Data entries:
────────

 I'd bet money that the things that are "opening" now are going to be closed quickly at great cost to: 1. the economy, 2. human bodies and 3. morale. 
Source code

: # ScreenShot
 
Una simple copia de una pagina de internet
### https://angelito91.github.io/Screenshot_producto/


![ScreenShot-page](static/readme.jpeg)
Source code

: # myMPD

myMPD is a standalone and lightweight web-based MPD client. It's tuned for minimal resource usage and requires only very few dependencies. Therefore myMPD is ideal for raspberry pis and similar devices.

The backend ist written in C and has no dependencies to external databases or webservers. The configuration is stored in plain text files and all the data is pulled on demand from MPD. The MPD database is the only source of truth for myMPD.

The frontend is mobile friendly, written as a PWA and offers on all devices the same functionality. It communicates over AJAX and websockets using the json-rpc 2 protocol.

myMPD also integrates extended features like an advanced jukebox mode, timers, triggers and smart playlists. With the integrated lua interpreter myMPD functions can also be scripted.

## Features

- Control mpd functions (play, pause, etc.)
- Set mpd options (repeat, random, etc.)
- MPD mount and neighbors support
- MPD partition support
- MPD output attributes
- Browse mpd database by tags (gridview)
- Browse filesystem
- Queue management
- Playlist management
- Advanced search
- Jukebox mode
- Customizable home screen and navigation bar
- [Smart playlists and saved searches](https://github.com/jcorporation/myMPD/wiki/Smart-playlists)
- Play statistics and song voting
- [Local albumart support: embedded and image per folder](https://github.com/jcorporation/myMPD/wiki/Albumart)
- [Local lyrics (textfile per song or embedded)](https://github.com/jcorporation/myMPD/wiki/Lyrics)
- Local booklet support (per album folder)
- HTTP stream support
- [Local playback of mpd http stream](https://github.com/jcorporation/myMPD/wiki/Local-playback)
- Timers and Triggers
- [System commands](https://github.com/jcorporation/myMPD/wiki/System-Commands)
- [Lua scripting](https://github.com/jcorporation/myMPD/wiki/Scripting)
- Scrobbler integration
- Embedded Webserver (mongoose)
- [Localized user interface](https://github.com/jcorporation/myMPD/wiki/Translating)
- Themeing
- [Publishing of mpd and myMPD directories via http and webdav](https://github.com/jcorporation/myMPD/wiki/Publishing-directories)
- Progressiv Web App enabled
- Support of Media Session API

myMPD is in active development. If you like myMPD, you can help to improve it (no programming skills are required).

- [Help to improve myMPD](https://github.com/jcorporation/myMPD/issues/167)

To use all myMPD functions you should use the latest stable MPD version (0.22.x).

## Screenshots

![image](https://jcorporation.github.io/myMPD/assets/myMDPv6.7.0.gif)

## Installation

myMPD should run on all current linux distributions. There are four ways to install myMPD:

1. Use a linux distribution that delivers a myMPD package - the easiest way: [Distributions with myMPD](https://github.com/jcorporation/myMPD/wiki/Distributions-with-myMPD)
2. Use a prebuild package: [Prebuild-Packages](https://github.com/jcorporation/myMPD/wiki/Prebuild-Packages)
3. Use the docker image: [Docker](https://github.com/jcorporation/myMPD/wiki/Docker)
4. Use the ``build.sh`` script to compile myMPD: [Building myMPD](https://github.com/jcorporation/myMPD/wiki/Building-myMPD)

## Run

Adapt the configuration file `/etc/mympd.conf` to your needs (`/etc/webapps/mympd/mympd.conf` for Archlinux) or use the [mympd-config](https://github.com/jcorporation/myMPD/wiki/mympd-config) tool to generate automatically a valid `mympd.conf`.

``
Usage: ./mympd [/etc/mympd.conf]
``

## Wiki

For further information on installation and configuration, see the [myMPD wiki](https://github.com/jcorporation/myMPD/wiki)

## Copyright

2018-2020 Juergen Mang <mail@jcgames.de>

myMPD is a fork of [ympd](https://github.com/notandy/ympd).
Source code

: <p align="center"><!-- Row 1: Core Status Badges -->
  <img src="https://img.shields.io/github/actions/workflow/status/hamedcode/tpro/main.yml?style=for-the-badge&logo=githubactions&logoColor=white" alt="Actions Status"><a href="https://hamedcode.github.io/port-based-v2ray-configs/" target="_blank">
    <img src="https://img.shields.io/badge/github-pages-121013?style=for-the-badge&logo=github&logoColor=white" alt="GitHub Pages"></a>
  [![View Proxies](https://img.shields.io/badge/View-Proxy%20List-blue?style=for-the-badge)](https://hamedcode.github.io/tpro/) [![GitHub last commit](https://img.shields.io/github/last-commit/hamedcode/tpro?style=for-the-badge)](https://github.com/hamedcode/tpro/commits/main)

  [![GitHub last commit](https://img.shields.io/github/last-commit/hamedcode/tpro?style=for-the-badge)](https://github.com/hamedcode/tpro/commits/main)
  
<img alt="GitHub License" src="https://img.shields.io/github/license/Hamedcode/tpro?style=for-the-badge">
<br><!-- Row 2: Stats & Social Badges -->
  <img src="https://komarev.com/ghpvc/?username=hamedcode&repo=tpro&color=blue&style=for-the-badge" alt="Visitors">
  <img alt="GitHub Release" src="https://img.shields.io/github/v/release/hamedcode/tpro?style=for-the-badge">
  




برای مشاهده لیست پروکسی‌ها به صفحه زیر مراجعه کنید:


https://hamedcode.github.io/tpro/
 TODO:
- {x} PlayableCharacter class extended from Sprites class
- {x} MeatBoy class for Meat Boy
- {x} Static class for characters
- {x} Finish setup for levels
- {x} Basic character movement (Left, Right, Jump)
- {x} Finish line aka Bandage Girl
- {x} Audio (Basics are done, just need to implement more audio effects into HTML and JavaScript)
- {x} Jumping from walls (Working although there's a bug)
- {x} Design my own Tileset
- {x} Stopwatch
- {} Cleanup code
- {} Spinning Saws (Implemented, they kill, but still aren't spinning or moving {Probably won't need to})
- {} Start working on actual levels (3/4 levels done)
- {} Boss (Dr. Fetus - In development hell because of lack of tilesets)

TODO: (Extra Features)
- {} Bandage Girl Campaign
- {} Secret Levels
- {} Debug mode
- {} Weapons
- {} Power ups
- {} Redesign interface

────────

Using the entries shown above, reproduce verbatim the lines from the line bearing "3. Use the docker" to the line bearing "2018-2020 Juergen Mang <mail@jcgames.de>", inclusive.

__RESPONSE FOR THIS EXERCISE__:
3. Use the docker image: [Docker](https://github.com/jcorporation/myMPD/wiki/Docker)
4. Use the ``build.sh`` script to compile myMPD: [Building myMPD](https://github.com/jcorporation/myMPD/wiki/Building-myMPD)

## Run

Adapt the configuration file `/etc/mympd.conf` to your needs (`/etc/webapps/mympd/mympd.conf` for Archlinux) or use the [mympd-config](https://github.com/jcorporation/myMPD/wiki/mympd-config) tool to generate automatically a valid `mympd.conf`.

``
Usage: ./mympd [/etc/mympd.conf]
``

## Wiki

For further information on installation and configuration, see the [myMPD wiki](https://github.com/jcorporation/myMPD/wiki)

## Copyright

2018-2020 Juergen Mang <mail@jcgames.de>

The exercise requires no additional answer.